▸ **Data excerpts**:
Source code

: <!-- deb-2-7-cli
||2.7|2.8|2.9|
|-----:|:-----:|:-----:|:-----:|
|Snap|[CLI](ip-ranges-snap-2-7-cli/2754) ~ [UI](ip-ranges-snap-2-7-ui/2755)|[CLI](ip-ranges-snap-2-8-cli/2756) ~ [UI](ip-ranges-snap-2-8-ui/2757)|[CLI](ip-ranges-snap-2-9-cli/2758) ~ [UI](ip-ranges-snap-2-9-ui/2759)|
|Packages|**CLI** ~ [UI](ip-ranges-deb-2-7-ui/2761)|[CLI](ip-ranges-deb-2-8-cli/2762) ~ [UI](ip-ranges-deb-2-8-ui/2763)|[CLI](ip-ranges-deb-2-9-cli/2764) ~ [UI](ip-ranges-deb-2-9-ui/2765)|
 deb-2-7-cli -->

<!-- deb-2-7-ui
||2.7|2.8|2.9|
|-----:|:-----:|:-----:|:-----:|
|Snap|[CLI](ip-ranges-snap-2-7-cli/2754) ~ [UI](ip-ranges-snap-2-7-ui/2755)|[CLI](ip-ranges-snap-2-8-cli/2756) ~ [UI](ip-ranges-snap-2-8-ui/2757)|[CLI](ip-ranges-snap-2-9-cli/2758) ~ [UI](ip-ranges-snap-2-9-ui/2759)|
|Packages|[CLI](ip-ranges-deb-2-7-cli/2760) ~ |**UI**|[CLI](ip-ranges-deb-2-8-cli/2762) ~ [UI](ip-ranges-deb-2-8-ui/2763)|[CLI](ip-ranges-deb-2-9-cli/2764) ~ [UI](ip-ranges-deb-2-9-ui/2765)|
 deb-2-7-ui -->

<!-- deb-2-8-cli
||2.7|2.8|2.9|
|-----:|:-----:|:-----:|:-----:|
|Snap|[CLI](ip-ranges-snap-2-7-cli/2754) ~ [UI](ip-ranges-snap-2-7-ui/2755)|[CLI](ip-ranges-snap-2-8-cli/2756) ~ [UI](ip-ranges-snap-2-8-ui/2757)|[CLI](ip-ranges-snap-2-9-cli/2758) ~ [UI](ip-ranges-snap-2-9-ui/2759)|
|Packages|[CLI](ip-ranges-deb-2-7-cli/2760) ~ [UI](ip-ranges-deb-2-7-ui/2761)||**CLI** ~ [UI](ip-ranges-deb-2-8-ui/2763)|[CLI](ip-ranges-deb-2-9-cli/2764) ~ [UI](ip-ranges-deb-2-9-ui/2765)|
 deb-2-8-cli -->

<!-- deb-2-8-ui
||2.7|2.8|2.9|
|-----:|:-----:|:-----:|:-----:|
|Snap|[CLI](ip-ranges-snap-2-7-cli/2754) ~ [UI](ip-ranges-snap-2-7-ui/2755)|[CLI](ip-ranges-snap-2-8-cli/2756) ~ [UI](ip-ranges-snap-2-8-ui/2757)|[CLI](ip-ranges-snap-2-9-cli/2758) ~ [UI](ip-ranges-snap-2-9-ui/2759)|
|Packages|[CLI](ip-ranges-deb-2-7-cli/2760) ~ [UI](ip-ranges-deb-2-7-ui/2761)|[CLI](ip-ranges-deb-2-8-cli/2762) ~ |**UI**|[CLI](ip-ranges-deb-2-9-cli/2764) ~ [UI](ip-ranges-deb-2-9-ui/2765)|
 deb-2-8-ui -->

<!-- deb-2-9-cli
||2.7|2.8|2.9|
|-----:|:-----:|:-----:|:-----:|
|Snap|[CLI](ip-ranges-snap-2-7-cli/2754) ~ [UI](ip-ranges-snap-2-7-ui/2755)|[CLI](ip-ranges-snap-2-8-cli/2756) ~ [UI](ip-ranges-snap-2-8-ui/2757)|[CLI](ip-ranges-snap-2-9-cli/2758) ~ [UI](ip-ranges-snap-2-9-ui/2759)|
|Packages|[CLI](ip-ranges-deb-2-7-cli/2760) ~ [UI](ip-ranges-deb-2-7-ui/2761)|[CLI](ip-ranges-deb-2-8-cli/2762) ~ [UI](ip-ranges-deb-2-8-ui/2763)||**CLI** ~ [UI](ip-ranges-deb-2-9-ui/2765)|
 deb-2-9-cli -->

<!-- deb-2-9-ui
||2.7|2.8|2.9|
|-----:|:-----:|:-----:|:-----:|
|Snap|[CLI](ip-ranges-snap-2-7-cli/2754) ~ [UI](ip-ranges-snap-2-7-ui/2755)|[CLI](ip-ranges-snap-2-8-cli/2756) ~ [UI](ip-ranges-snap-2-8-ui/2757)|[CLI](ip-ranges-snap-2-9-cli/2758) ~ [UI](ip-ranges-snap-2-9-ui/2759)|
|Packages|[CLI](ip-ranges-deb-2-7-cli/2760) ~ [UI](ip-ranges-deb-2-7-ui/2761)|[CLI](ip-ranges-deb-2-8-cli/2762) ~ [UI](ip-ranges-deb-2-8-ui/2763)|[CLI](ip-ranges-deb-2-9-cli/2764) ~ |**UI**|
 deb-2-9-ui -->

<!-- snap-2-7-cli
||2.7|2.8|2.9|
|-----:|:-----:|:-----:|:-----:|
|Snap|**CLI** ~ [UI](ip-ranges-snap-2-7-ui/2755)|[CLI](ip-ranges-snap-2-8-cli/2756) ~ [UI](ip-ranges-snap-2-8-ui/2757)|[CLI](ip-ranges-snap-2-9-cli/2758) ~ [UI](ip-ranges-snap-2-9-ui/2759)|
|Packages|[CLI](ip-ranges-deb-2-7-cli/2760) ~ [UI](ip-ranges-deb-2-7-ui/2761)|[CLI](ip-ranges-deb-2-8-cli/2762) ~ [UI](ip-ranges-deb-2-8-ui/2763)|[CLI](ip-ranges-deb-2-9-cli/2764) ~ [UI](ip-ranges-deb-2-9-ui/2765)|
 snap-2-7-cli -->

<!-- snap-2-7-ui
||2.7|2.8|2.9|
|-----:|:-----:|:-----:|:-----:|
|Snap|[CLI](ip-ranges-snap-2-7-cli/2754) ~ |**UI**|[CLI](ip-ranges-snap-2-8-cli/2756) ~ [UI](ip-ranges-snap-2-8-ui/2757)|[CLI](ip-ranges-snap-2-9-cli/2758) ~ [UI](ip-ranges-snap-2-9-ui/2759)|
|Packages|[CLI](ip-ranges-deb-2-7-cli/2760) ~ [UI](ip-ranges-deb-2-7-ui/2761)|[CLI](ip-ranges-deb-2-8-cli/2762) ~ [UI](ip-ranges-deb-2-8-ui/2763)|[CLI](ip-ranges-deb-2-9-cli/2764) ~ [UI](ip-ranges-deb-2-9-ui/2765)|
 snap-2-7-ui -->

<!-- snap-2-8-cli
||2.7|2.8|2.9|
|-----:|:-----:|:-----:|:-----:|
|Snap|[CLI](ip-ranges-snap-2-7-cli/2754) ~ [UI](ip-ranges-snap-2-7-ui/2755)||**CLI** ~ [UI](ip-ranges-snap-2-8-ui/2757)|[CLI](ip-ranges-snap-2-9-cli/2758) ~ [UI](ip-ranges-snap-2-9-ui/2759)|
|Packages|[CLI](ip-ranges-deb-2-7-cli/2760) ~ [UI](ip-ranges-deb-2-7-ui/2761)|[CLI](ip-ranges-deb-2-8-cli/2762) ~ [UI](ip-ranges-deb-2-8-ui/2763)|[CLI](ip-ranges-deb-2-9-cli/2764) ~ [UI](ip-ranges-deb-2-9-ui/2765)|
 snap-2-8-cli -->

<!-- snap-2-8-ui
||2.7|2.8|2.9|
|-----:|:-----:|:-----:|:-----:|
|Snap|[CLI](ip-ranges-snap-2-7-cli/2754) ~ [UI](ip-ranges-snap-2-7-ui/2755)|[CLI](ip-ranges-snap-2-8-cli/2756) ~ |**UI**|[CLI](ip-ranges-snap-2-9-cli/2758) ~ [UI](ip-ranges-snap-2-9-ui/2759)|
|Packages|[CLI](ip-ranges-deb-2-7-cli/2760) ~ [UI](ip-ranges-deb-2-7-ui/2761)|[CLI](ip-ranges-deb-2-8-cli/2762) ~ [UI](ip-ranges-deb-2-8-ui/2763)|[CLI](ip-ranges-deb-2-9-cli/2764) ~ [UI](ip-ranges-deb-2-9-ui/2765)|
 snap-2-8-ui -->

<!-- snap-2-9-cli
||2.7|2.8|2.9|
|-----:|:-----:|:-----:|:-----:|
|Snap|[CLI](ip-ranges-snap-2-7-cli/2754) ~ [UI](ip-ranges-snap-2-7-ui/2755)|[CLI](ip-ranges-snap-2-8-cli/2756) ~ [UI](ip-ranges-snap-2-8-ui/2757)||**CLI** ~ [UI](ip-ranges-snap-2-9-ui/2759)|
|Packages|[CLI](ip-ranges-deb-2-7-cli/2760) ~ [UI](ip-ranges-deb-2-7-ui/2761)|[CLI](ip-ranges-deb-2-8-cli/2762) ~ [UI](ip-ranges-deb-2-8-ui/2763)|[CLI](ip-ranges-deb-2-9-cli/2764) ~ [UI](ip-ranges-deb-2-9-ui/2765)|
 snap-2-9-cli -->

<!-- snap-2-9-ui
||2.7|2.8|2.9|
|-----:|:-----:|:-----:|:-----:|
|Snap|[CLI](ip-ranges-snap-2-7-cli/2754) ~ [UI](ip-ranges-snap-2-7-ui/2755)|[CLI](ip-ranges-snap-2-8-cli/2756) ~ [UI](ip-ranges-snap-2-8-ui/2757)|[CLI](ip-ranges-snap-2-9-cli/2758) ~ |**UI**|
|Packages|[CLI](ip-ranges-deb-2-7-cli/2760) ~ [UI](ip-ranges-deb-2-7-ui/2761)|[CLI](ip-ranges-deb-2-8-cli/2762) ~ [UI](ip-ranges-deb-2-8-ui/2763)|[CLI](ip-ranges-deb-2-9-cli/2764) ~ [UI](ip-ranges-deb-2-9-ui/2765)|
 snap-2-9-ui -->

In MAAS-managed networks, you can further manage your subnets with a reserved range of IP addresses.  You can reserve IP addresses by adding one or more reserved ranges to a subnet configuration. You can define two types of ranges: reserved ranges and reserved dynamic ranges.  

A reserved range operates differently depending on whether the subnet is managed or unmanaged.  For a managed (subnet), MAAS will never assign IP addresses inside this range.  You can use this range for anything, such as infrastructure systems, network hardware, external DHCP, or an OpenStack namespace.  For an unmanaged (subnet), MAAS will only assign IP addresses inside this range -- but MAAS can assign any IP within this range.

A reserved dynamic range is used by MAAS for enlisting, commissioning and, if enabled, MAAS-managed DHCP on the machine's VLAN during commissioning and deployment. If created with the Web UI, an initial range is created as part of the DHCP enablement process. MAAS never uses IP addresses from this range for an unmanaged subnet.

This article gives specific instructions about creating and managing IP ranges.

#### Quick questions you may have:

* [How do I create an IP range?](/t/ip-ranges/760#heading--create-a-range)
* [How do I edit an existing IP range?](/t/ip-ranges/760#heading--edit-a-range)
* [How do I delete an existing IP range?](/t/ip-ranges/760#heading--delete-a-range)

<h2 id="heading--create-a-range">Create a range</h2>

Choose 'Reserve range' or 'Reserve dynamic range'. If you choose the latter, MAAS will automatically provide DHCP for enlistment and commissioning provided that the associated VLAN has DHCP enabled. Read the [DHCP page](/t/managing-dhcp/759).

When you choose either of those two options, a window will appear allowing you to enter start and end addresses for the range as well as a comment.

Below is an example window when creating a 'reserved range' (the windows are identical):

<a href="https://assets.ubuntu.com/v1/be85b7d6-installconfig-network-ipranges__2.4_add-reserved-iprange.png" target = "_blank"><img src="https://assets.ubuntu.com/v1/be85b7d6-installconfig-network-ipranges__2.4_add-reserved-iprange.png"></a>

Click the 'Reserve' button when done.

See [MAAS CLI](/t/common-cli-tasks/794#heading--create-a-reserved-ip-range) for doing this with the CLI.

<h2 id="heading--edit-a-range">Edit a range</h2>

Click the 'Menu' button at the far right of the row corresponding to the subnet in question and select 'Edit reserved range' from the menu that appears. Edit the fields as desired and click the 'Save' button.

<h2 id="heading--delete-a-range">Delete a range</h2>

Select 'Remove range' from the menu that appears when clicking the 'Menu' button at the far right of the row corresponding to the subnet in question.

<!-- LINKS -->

▸ **Problem**: Only the number is wanted: how many lines in the material above contain the string "corresponding"?

▸ **Task answer**: 2